> PROBLEM DESCRIPTION: Copy each line of the records below that has "通過添加項目創建" in it.

Source texts of formatted documents
★ ★ ★ ★ ★ ★ ★

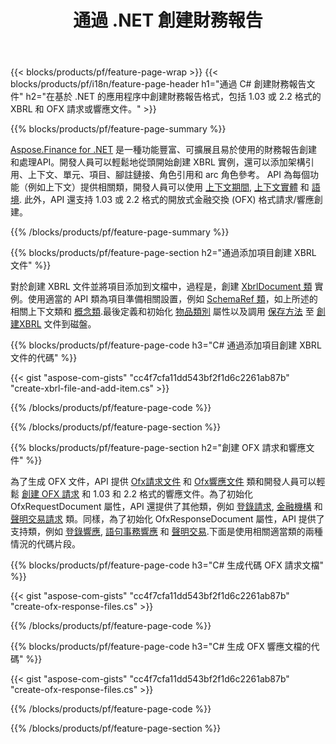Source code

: ﻿---
title: 通過 .NET 創建財務報告
url: /zh-hant/net/create/
description:  在 XBRL 中創建財務報告的 C# 代碼，以及通過 .NET 庫的 OFX 請求或響應文件。
---
{{< blocks/products/pf/feature-page-wrap >}}
{{< blocks/products/pf/i18n/feature-page-header h1="通過 C# 創建財務報告文件" h2="在基於 .NET 的應用程序中創建財務報告格式，包括 1.03 或 2.2 格式的 XBRL 和 OFX 請求或響應文件。" >}}

{{% blocks/products/pf/feature-page-summary %}}

[Aspose.Finance for .NET](https://products.aspose.com/finance/net/) 是一種功能豐富、可擴展且易於使用的財務報告創建和處理API。開發人員可以輕鬆地從頭開始創建 XBRL 實例，還可以添加架構引用、上下文、單元、項目、腳註鏈接、角色引用和 
arc 角色參考。 API 為每個功能（例如上下文）提供相關類，開發人員可以使用 [上下文期間](https://apireference.aspose.com/finance/net/aspose.finance.xbrl/contextperiod), [上下文實體](https://apireference.aspose.com/finance/net/aspose.finance.xbrl/contextentity) 和 [語境](https://apireference.aspose.com/finance/net/aspose.finance.xbrl/context). 
此外，API 還支持 1.03 或 2.2 格式的開放式金融交換 (OFX) 格式請求/響應創建。

{{% /blocks/products/pf/feature-page-summary %}}

{{% blocks/products/pf/feature-page-section h2="通過添加項目創建 XBRL 文件" %}}

對於創建 XBRL 文件並將項目添加到文檔中，過程是，創建 [XbrlDocument 類](https://apireference.aspose.com/finance/net/aspose.finance.xbrl/xbrldocument) 實例。使用適當的 API 類為項目準備相關設置，例如 [SchemaRef 類](https://apireference.aspose.com/finance/net/aspose.finance.xbrl/schemaref)，如上所述的相關上下文類和 [概念類](https://apireference.aspose.com/finance/net/aspose.finance.xbrl/concept).最後定義和初始化 [物品類別](https://apireference.aspose.com/finance/net/aspose.finance.xbrl/item) 屬性以及調用 [保存方法](https://apireference.aspose.com/finance/net/aspose.finance.xbrl.xbrldocument/save/methods/1) 至 [創建XBRL](https://products.aspose.com/finance/net/create/xbrl/) 文件到磁盤。

{{% blocks/products/pf/feature-page-code h3="C# 通過添加項目創建 XBRL 文件的代碼" %}}

{{< gist "aspose-com-gists" "cc4f7cfa11dd543bf2f1d6c2261ab87b" "create-xbrl-file-and-add-item.cs" >}} 

{{% /blocks/products/pf/feature-page-code %}}

{{% /blocks/products/pf/feature-page-section %}}

{{% blocks/products/pf/feature-page-section h2="創建 OFX 請求和響應文件" %}}


為了生成 OFX 文件，API 提供 [Ofx請求文件](https://apireference.aspose.com/finance/net/aspose.finance.ofx/ofxrequestdocument) 和 [Ofx響應文件](https://apireference.aspose.com/finance/net/aspose.finance.ofx/ofxresponsedocument) 類和開發人員可以輕鬆 [創建 OFX 請求](https://products.aspose.com/finance/net/create/ofx-request/) 和 1.03 和 2.2 格式的響應文件。為了初始化 OfxRequestDocument 屬性，API 還提供了其他類，例如 [登錄請求](https://apireference.aspose.com/finance/net/aspose.finance.ofx.signon/signonrequest), [金融機構](https://apireference.aspose.com/finance/net/aspose.finance.ofx.signon/financialinstitution) 和 [聲明交易請求](https://apireference.aspose.com/finance/net/aspose.finance.ofx.bank/statementtransactionrequest) 類。同樣，為了初始化 OfxResponseDocument 屬性，API 提供了支持類，例如 [登錄響應](https://apireference.aspose.com/finance/net/aspose.finance.ofx.signon/signonresponse),  [語句事務響應](https://apireference.aspose.com/finance/net/aspose.finance.ofx.bank/statementtransactionresponse) 和 [聲明交易](https://apireference.aspose.com/finance/net/aspose.finance.ofx/statementtransaction).下面是使用相關適當類的兩種情況的代碼片段。

{{% blocks/products/pf/feature-page-code h3="C# 生成代碼 OFX 請求文檔" %}}

{{< gist "aspose-com-gists" "cc4f7cfa11dd543bf2f1d6c2261ab87b" "create-ofx-response-files.cs" >}} 

{{% /blocks/products/pf/feature-page-code %}}

{{% blocks/products/pf/feature-page-code h3="C# 生成 OFX 響應文檔的代碼" %}}

{{< gist "aspose-com-gists" "cc4f7cfa11dd543bf2f1d6c2261ab87b" "create-ofx-response-files.cs" >}} 

{{% /blocks/products/pf/feature-page-code %}}

{{% /blocks/products/pf/feature-page-section %}}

★ ★ ★ ★ ★ ★ ★

> ANSWER SECTION:
{{% blocks/products/pf/feature-page-section h2="通過添加項目創建 XBRL 文件" %}}
{{% blocks/products/pf/feature-page-code h3="C# 通過添加項目創建 XBRL 文件的代碼" %}}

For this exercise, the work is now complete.